The regime of Daniel Ortega in Nicaragua took the final step on its way toward dictatorship when it removed 28 opposition congressmen from office on July 29.
Moreover, the country’s electoral body rubber-stamped Ortega’s plan to run for what could be his fourth presidency and third consecutive term. This time, his running mate is no less than his wife, the controversial Rosario Murillo.
This institutional breach shows that Ortega is no longer concerned with keeping up appearances and is willing to stay in power at any cost.
The parliamentary coup and nepotism just goes to show that he refuses to participate in open, transparent elections, in which the ruling Sandinista National Liberation Front (FSLN) could actually lose to the opposition.
Reactions to these latest events swiftly appeared both at home and abroad, condemning them as a coup and a violation of the Nicaraguan people’s sovereignty, the Constitution, and international law that underlies the United Nations and the Organization of the American States (OAS). However, the Nicaraguan regime cares little about multilateral bodies.
The main business chamber of Nicaragua, the Superior Council of Private Enterprise (COSEP), which has turned a blind eye to President Ortega’s abuses while enjoying privileges for a decade, is now openly demanding respect for the Constitution.
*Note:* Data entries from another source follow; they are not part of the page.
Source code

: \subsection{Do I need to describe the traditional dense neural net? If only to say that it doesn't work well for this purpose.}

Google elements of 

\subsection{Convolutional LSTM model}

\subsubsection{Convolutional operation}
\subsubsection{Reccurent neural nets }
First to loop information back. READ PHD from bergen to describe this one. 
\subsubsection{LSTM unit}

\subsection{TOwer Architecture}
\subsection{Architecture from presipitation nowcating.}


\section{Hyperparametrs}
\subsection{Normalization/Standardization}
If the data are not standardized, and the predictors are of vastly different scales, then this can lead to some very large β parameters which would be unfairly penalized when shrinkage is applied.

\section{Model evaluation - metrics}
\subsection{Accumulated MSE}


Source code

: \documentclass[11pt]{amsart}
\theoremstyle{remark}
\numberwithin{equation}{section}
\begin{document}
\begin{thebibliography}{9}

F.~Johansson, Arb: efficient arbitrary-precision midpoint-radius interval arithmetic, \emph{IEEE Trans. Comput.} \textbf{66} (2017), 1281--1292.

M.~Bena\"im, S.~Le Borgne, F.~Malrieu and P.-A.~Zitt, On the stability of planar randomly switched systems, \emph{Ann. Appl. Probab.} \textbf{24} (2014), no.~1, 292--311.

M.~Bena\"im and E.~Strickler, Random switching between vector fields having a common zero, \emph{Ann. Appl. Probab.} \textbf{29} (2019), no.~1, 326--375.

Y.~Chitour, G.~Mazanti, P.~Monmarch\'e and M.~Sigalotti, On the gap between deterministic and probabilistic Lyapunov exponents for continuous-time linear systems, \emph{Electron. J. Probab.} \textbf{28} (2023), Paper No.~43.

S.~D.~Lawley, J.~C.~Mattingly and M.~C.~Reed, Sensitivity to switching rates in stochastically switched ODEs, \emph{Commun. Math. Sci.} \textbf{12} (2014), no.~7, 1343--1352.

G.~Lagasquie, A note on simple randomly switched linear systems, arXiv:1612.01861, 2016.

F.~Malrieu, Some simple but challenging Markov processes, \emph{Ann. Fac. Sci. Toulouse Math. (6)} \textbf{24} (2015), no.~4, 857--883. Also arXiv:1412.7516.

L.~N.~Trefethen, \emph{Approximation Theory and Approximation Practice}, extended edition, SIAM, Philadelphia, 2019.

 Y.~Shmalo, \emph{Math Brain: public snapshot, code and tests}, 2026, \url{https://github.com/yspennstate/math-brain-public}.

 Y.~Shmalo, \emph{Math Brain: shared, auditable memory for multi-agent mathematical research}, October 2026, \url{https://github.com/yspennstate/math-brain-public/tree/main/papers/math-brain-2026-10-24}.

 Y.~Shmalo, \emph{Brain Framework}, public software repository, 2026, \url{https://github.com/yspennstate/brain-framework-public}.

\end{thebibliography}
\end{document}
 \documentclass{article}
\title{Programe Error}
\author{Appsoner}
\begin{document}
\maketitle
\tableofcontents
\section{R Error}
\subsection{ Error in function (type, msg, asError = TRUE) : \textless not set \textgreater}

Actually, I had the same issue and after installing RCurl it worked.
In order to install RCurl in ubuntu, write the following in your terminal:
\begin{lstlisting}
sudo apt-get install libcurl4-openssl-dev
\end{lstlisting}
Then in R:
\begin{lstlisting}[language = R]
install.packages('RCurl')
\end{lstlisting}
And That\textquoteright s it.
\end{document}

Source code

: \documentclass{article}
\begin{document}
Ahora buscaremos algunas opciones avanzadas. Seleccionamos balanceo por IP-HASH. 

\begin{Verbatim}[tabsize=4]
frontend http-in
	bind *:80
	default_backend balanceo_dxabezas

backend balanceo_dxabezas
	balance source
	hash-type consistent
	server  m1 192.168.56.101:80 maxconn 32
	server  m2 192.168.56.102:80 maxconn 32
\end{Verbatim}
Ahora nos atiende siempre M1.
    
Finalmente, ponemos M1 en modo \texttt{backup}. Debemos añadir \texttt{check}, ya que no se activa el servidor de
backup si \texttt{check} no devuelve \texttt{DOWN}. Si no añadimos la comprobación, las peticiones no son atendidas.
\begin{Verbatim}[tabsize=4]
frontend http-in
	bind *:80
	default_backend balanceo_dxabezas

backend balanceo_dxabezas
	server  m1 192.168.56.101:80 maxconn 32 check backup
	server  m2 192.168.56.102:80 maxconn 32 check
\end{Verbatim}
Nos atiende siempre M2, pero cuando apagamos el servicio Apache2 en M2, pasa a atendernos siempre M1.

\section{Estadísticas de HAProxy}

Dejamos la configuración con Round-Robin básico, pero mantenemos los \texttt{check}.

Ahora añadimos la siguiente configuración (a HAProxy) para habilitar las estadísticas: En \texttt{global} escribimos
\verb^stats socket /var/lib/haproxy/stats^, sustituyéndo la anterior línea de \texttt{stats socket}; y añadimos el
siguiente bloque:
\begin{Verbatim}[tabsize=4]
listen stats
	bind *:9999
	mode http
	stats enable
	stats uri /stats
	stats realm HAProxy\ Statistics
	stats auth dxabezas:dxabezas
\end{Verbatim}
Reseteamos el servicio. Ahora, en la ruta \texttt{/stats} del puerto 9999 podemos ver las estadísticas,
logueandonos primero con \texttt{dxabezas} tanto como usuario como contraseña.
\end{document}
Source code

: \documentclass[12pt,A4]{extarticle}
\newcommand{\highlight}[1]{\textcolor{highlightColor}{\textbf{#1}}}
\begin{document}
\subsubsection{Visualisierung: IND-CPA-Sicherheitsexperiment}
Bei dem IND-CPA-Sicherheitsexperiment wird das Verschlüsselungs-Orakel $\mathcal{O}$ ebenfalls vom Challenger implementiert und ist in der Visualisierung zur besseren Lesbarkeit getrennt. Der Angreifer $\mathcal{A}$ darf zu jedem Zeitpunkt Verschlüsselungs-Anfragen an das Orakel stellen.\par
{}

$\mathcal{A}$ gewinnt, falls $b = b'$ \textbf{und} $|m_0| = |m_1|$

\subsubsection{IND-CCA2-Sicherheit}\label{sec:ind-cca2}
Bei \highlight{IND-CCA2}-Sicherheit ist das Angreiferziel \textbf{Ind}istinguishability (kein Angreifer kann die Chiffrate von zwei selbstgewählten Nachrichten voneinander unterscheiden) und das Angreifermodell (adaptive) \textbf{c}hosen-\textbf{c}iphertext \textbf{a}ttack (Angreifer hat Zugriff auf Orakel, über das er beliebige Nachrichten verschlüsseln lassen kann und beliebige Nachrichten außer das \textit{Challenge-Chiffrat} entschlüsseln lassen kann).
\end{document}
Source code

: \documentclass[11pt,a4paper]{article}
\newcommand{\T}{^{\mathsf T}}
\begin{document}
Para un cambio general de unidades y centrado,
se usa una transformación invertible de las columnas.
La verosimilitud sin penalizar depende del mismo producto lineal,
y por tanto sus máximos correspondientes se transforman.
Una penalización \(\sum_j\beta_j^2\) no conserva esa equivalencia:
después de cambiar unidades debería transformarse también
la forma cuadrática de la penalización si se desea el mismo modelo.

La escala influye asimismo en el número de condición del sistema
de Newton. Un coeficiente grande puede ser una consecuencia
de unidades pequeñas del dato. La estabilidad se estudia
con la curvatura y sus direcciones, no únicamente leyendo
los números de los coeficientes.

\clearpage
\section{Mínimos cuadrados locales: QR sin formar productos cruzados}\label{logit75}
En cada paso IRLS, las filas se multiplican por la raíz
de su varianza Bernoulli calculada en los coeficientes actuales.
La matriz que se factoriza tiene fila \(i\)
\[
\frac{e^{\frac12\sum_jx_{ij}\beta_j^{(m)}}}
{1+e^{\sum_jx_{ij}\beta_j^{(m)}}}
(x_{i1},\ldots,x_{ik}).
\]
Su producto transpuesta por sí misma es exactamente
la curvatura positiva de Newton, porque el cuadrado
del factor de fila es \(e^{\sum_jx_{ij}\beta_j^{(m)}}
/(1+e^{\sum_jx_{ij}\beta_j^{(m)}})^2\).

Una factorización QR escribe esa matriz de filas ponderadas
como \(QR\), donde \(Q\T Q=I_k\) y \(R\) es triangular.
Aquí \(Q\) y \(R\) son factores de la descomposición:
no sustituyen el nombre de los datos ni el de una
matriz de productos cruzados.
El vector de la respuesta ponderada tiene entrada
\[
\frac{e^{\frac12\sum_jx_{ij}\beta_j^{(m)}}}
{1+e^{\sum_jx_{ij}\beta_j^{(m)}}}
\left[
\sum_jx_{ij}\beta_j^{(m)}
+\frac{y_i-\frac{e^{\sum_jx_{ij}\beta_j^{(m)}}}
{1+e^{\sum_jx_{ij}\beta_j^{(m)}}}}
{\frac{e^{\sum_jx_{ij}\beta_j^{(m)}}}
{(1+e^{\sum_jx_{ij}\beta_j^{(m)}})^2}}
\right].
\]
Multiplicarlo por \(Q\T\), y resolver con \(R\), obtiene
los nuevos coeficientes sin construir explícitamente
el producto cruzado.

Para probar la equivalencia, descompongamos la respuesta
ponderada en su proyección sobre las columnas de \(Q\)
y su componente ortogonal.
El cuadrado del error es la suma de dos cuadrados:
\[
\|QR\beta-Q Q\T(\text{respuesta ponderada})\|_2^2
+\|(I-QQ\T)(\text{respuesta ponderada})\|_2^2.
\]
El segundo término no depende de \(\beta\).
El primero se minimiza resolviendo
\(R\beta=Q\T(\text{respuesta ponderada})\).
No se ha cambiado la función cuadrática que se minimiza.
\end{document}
COSEP is asking Daniel Ortega to prevent “the concentration of power at the expense of democracy,” arguing that the parliamentary coup “weakens representative democracy, political pluralism, and the division of power.” The American Chamber of Commerce of Nicaragua has issued a similar statement.
Abroad, criticism and demands are also multiplying. In addition to the harsh pronouncements of the US government and several others, 25 Latin American former presidents have asked the OAS Permanent Council and the European Union (EU) to maintain a “critical vigilance” towards the “serious disruptions to the democratic and constitutional order” — in Nicaragua as well as in Venezuela.
Nicolás Maduro Clings to Power in Venezuela
The similarities between Daniel Ortega and his main ally in Latin America, Venezuelan President Nicolás Maduro, have triggered alarms across the region.
The threats that Maduro’s regime has made in recent months against the Venezuelan opposition have materialized in Nicaragua as well. In Venezuela, President Maduro has used the Supreme Court to override 18 of the 19 laws that Congress — dominated by the opposition — has passed in the last six months.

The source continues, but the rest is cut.